During and in the aftermath of EuroSTAR 2011, a lot of discussion was going on whether testing was already gasping for air, struggling to stay alive in an altered world. A lot of opinions, a provoking keynote and some time of reflection allowed me to consolidate my thoughts and to share them with you.
First of all, testing is not dead. If you only take a look at all the fuzz we, as testers, are making, only to prove to ourselves that we exist, we cannot say that testing is dead. We must all agree that testing was already burried several years ago. There are few jobs or even activitites that keep on chatting about definitions, standards and stuff, instead of sharing stories and experiments on how to improve the overall quality of software.

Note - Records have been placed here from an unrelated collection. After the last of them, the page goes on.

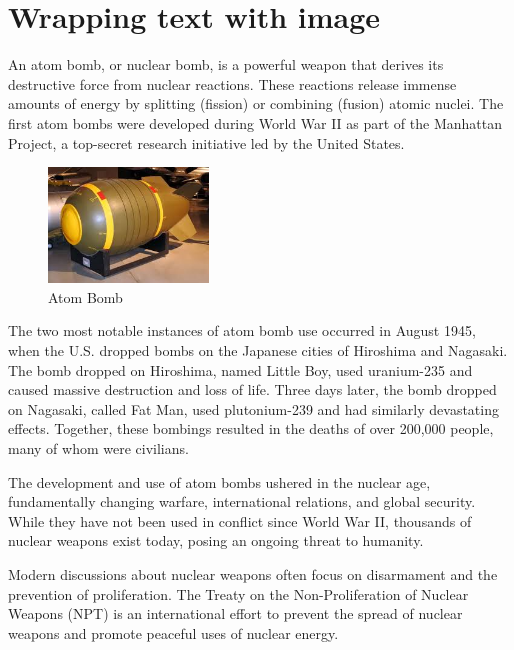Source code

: \documentclass{article}
\begin{document}
\clearpage




\section{Wrapping text with image }
An atom bomb, or nuclear bomb, is a powerful weapon that derives its destructive force from nuclear reactions. These reactions release immense amounts of energy by splitting (fission) or combining (fusion) atomic nuclei. The first atom bombs were developed during World War II as part of the Manhattan Project, a top-secret research initiative led by the United States.
\begin{figure} %
	\centering
	\includegraphics[width=0.38\textwidth]{third.jpg}
	\caption{Atom Bomb}
	\label{fig:wrapfig}
\end{figure}





The two most notable instances of atom bomb use occurred in August 1945, when the U.S. dropped bombs on the Japanese cities of Hiroshima and Nagasaki. The bomb dropped on Hiroshima, named Little Boy, used uranium-235 and caused massive destruction and loss of life. Three days later, the bomb dropped on Nagasaki, called Fat Man, used plutonium-239 and had similarly devastating effects. Together, these bombings resulted in the deaths of over 200,000 people, many of whom were civilians.

The development and use of atom bombs ushered in the nuclear age, fundamentally changing warfare, international relations, and global security. While they have not been used in conflict since World War II, thousands of nuclear weapons exist today, posing an ongoing threat to humanity.

Modern discussions about nuclear weapons often focus on disarmament and the prevention of proliferation. The Treaty on the Non-Proliferation of Nuclear Weapons (NPT) is an international effort to prevent the spread of nuclear weapons and promote peaceful uses of nuclear energy.


	
	
	
	
	
\end{document}
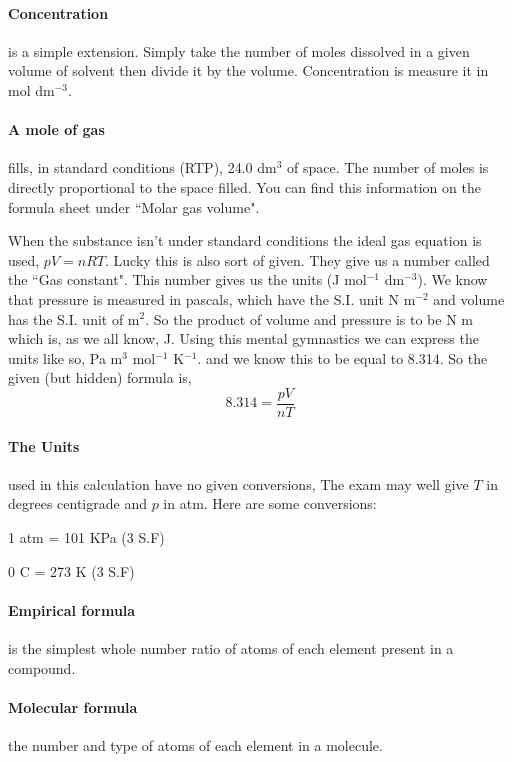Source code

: \documentclass[11pt,a4paper]{memoir}
\begin{document}
	\paragraph{Concentration} is a simple extension. Simply take the number of moles dissolved in a given volume of solvent then divide it by the volume. Concentration is measure it in mol dm$^{-3}$.
     
	\paragraph{A mole of gas} fills, in standard conditions (RTP), 24.0 dm$^3$ of space. The number of moles is directly proportional to the space filled. You can find this information on the formula sheet under ``Molar gas volume".
     
	When the substance isn't under standard conditions the ideal gas equation is used, $pV = nRT$. Lucky this is also sort of given. They give us a number called the ``Gas constant". This number gives us the units (J mol$^{-1}$ dm$^{-3}$). We know that pressure is measured in pascals, which have the S.I. unit N m$^{-2}$ and volume has the S.I. unit of m$^2$. So the product of volume and pressure is to be N m which is, as we all know, J. Using this mental gymnastics we can express the units like so, Pa m$^3$ mol$^{-1}$ K$^{-1}$. and we know this to be equal to 8.314. So the given (but hidden) formula is,
	\begin{equation}
		8.314 = \frac{pV}{nT}
	\end{equation}
	
	\paragraph{The Units} used in this calculation have no given conversions, The exam may well give $T$ in degrees centigrade and $p$ in atm. Here are some conversions:
    
	1 atm = 101 KPa (3 S.F)
	
	0  C = 273 K (3 S.F)
	
	\paragraph{Empirical formula} is the simplest whole number ratio of atoms of each element present in a compound.
	
	\paragraph{Molecular formula} the number and type of atoms of each element in a molecule.
    
\end{document}
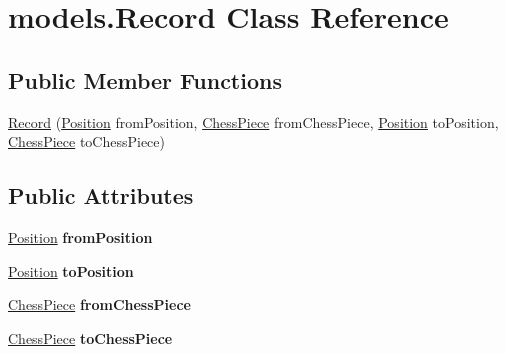 \hypertarget{classmodels_1_1_record}{\section{models.\+Record Class Reference}
\label{classmodels_1_1_record}
}
\subsection*{Public Member Functions}
\begin{DoxyCompactItemize}
\item 
\hyperlink{classmodels_1_1_record_aab11b9bfb04e143b8724bf70f2281d7b}{Record} (\hyperlink{classmodels_1_1_position}{Position} from\+Position, \hyperlink{classchess_pieces_1_1_chess_piece}{Chess\+Piece} from\+Chess\+Piece, \hyperlink{classmodels_1_1_position}{Position} to\+Position, \hyperlink{classchess_pieces_1_1_chess_piece}{Chess\+Piece} to\+Chess\+Piece)
\end{DoxyCompactItemize}
\subsection*{Public Attributes}
\begin{DoxyCompactItemize}
\item 
\hypertarget{classmodels_1_1_record_a32fe7113a48e4e8aec6f42df17534c8f}{\hyperlink{classmodels_1_1_position}{Position} {\bfseries from\+Position}}\label{classmodels_1_1_record_a32fe7113a48e4e8aec6f42df17534c8f}

\item 
\hypertarget{classmodels_1_1_record_a7988f40013f55853bf480087e363b4c7}{\hyperlink{classmodels_1_1_position}{Position} {\bfseries to\+Position}}\label{classmodels_1_1_record_a7988f40013f55853bf480087e363b4c7}

\item 
\hypertarget{classmodels_1_1_record_aec34b5532a1db3589d7358f0f8d5f067}{\hyperlink{classchess_pieces_1_1_chess_piece}{Chess\+Piece} {\bfseries from\+Chess\+Piece}}\label{classmodels_1_1_record_aec34b5532a1db3589d7358f0f8d5f067}

\item 
\hypertarget{classmodels_1_1_record_a1f068693f9cfee54d43bd50f323ac420}{\hyperlink{classchess_pieces_1_1_chess_piece}{Chess\+Piece} {\bfseries to\+Chess\+Piece}}\label{classmodels_1_1_record_a1f068693f9cfee54d43bd50f323ac420}

\end{DoxyCompactItemize}


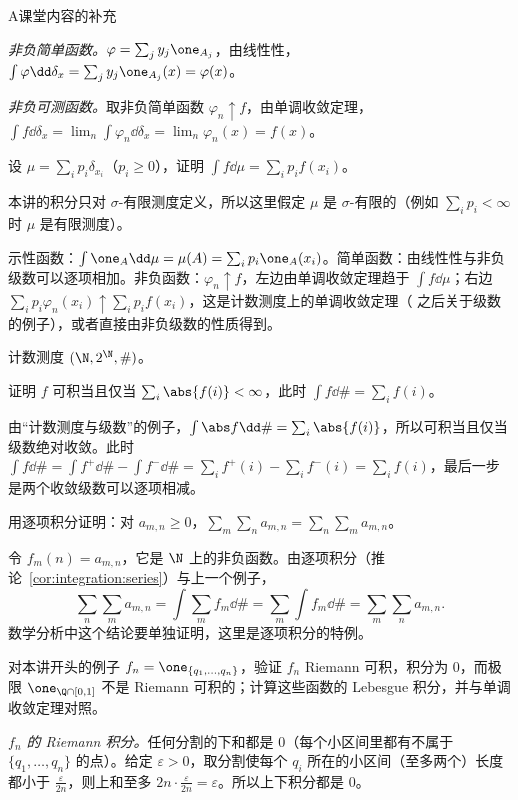 \begin{exercises}{A}{课堂内容的补充}
\begin{questions}
\begin{solution}
\emph{非负简单函数。}$\varphi=\sum_jy_j\one_{A_j}$，由线性性，$\int\varphi\dd\delta_x=\sum_jy_j\one_{A_j}(x)=\varphi(x)$。

\emph{非负可测函数。}取非负简单函数 $\varphi_n\uparrow f$，由单调收敛定理，$\int f\dd\delta_x=\lim_n\int\varphi_n\dd\delta_x=\lim_n\varphi_n(x)=f(x)$。
\end{solution}
\item 设 $\mu=\sum_ip_i\delta_{x_i}$（$p_i\geqslant0$），证明 $\int f\dd\mu=\sum_ip_if(x_i)$。
\begin{solution}
本讲的积分只对 $\sigma$-有限测度定义，所以这里假定 $\mu$ 是 $\sigma$-有限的（例如 $\sum_ip_i<\infty$ 时 $\mu$ 是有限测度）。

示性函数：$\int\one_A\dd\mu=\mu(A)=\sum_ip_i\one_A(x_i)$。简单函数：由线性性与非负级数可以逐项相加。非负函数：$\varphi_n\uparrow f$，左边由单调收敛定理趋于 $\int f\dd\mu$；右边 $\sum_ip_i\varphi_n(x_i)\uparrow\sum_ip_if(x_i)$，这是计数测度上的单调收敛定理（ 之后关于级数的例子），或者直接由非负级数的性质得到。
\end{solution}
\end{questions}

\item\label{ex:integration:A3} 计数测度 $(\N,2^\N,\#)$。
\begin{questions}
\item 证明 $f$ 可积当且仅当 $\sum_i\abs{f(i)}<\infty$，此时 $\int f\dd\#=\sum_if(i)$。
\begin{solution}
由“计数测度与级数”的例子，$\int\abs f\dd\#=\sum_i\abs{f(i)}$，所以可积当且仅当级数绝对收敛。此时 $\int f\dd\#=\int f^+\dd\#-\int f^-\dd\#=\sum_if^+(i)-\sum_if^-(i)=\sum_if(i)$，最后一步是两个收敛级数可以逐项相减。
\end{solution}
\item 用逐项积分证明：对 $a_{m,n}\geqslant0$，$\sum_m\sum_na_{m,n}=\sum_n\sum_ma_{m,n}$。
\begin{solution}
令 $f_m(n)=a_{m,n}$，它是 $\N$ 上的非负函数。由逐项积分（推论~\ref{cor:integration:series}）与上一个例子，
\[
\sum_n\sum_ma_{m,n}=\int\sum_mf_m\dd\#=\sum_m\int f_m\dd\#=\sum_m\sum_na_{m,n}.
\]
数学分析中这个结论要单独证明，这里是逐项积分的特例。
\end{solution}
\end{questions}

\item\label{ex:integration:A4} 对本讲开头的例子 $f_n=\one_{\{q_1,\dots,q_n\}}$，验证 $f_n$ Riemann 可积，积分为 $0$，而极限 $\one_{\Q\cap[0,1]}$ 不是 Riemann 可积的；计算这些函数的 Lebesgue 积分，并与单调收敛定理对照。
\begin{solution}
\emph{$f_n$ 的 Riemann 积分。}任何分割的下和都是 $0$（每个小区间里都有不属于 $\{q_1,\dots,q_n\}$ 的点）。给定 $\varepsilon>0$，取分割使每个 $q_i$ 所在的小区间（至多两个）长度都小于 $\frac\varepsilon{2n}$，则上和至多 $2n\cdot\frac\varepsilon{2n}=\varepsilon$。所以上下积分都是 $0$。


\end{solution}
\end{exercises}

If testing would still be alive, and testing is indeed, like almost any test approach clearly states, about collaboration, then where are all these collaborators? Where can we find the business users, functional and technical analysts, software architects and project managers (non-exhaustive list) while our beloved testing conferences take place? Right. Working! Creating things! And that is what we should be doing.
In the comments of one of James Bach’s posts, Jari Laakso claimed that ISTQB is killing people. I can only assume that he’s joking, since no human with an IQ of less than 2 digits would read James’ blog. But that does not mean that the whole certification discussing has little to no value. There are 2 opponents on the battlefield: the traditionalists (“every tester should be certified”) and the partizans (“a certitificate is a claim for stupidity”). They share the same weapons, and even often use the same tactics: a solid belief in their own opinion.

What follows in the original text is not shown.